Inexplicable energy flow, bitter herbal tea and acupuncture, these are the things that leap to mind when one thinks of Traditional Chinese Medicine (TCM). Despite being one of oldest forms of treatment, the traditional Chinese cure has struggled to speak to 21st-century audiences. However, Cinci Leung, a 36-year-old Chinese Medicine practitioner, has pioneered a way to make the philosophy more palatable for today’s Hong Kong crowd. With CheckCheckCin, her TCM-based multi-channel healthcare brand taking in an app, social media channels, mocktail bars and a clinic, Cinci is determined to promote all-around wellness and popularise the TCM approach. Here, she tells us why we should get on board.
Hong Kong-born and bred, the first time Cinci truly experienced the magic of Chinese medicine was when she sprained her knee during a high school fitness exam. It was a TCM practitioner who cured her injury with a 15-minute Tui-na (Chinese manipulative therapy), sowing a seed of interest that grew and grew. A firm follower from that moment on, she headed into a job in marketing post-university. In her mid-twenties, however, the sudden death of her mentor and TCM practitioner convinced her that opportunity doesn’t wait, and Cinci quit her job and enrolled to study Traditional Chinese Medicine at The University of Hong Kong.
After five long years of training, in 2012, Cinci became a registered TCM practitioner, starting a small clinic out of her husband’s office in Central. But, the more she came in contact with patients, the more she discovered common misconceptions. “Many people feel like it’s just about bitter herbal tea and unrealistic dietary advice. Their knowledge of TCM is rather fragmented, and the lack of understanding towards their own body constitution has led to them making wrong diet choices,” she explains. So, CheckCheckCin began to take shape, initially as a Facebook page where Cinci shared her knowledge of Chinese Medicine philosophy.
Set up in 2016, CheckCheckCin, meaning ‘to check first’ in Cantonese, was conceptualised based on the TCM principle that everyone has their own unique body constitution influenced by everyday diet and lifestyle, and it follows Cinci’s philosophy of preventative healthcare. Through her colourful and playful infographics, it brought to life TCM theories that, for many, had been too complex or abstract to grasp. In less than two years, the page amassed a legion of followers that has now grown into a community of over 300k firm believers.
But Cinci’s ambition doesn’t end there. While broadcasting TCM philosophies through social media helps to spread health awareness, she wanted to translate the ‘likes’ on her posts into real lifestyle changes. “Hongkongers are so busy that they forget to take good care of themselves,” she explains. “So, I set out to create products and beverages that are convenient to take, and help you stay healthy.”

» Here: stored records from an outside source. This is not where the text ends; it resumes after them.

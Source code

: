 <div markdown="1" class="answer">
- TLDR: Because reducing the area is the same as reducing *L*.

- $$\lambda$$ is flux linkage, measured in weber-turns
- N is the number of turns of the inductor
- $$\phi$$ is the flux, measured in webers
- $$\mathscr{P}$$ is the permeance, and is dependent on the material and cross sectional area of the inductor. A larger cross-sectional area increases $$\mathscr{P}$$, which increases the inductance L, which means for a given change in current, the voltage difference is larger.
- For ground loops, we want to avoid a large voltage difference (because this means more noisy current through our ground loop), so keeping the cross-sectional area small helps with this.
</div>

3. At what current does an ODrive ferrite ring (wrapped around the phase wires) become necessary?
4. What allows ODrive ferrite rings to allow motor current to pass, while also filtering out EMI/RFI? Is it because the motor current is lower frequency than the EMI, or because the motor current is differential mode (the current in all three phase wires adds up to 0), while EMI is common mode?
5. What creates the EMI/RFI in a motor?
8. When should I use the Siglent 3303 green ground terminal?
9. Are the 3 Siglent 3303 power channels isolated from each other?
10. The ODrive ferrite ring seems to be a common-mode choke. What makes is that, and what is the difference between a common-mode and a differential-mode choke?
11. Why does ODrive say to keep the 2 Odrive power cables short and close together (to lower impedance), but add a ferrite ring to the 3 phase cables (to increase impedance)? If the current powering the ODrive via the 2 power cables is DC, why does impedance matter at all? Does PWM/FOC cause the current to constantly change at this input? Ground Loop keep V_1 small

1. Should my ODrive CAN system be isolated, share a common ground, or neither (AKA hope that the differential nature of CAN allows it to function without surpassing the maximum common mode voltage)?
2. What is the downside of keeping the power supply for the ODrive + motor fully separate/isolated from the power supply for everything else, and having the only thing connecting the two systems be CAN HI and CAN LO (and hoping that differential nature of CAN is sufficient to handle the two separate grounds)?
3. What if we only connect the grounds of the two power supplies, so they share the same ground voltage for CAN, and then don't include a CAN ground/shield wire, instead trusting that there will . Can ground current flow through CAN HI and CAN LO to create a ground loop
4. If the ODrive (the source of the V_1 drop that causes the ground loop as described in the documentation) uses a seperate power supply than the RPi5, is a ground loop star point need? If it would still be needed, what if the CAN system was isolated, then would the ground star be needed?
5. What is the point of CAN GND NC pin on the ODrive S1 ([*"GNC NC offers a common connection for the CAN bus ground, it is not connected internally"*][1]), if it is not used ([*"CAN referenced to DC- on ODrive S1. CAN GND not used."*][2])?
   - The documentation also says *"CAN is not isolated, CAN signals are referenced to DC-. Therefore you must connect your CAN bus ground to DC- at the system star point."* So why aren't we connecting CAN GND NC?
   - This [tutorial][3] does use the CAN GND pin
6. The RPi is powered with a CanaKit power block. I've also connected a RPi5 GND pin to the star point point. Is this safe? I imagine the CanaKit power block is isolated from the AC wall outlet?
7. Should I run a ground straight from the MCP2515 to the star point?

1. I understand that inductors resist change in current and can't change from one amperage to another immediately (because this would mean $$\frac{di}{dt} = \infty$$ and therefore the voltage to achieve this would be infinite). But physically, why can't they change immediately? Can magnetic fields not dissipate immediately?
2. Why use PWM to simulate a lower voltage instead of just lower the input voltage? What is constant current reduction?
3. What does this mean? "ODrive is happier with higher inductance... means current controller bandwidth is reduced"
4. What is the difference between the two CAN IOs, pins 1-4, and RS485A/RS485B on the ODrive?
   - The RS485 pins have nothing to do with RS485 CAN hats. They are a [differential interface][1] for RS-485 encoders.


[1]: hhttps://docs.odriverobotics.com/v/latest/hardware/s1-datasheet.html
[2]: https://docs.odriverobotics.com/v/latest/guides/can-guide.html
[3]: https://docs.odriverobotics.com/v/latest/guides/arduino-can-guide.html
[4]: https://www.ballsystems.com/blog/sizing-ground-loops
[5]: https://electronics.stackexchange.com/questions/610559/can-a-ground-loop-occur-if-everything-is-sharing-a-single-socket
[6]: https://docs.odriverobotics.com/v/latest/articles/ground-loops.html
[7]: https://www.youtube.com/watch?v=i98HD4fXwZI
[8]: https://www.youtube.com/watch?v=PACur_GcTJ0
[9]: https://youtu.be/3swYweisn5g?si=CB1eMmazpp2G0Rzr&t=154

At the end of 2016, Cinci launched CheckCheckCin’s first mocktail tea bar in front of her new clinic in Sheung Wan, a neighbourhood next to Hong Kong’s bustling financial district. “I want to provide a tasty yet healthy alternative to the sugary Boba tea and coffee Hongkongers drink every day, so people actually want to try and eat healthier,” Cinci explains. Serving healthy, flavourful grab-and-go beverages freshly whipped up by trained mixologists, including fruity rice water, soy milk tea and herbal mocktails, the bar quickly gained the attention of time-pressed locals, harried professionals and tourists. Now, CheckCheckCin has five mocktail tea bar across across the city.
Determined to make TCM more approachable, all of CheckCheckCin’s products, including their mocktails and teas, are categorised by the eight classic body types in Chinese medicine and designed to provide a quick fix to an imbalanced body. But, instead of confusing customers with traditional jargon, Cinci has reinterpreted the terms as common symptoms that customers can relate to – think tiredness, stress etc, making her products easy to understand.
Recently, Cinci launched a mobile app designed to help workaholics quickly understand their constitution and regulate their diet accordingly. Beginning with a three-minute questionnaire which helps to determine the user’s body type, the app, which has a database of over 3000 dishes and ingredients, calculates what the person can and cannot eat based on the food that suits their body type.
“In TCM, one rule doesn’t fit all. Our platforms and products are an innovative way to educate the general public to always check their body type before taking on any treatment plans, fad diets, or general lifestyle changes,” says Cinci. As she sees it, achieving good health should not be complicated. Everyone can be their own doctor by making small changes in life, and these changes should always start with a better understanding of oneself.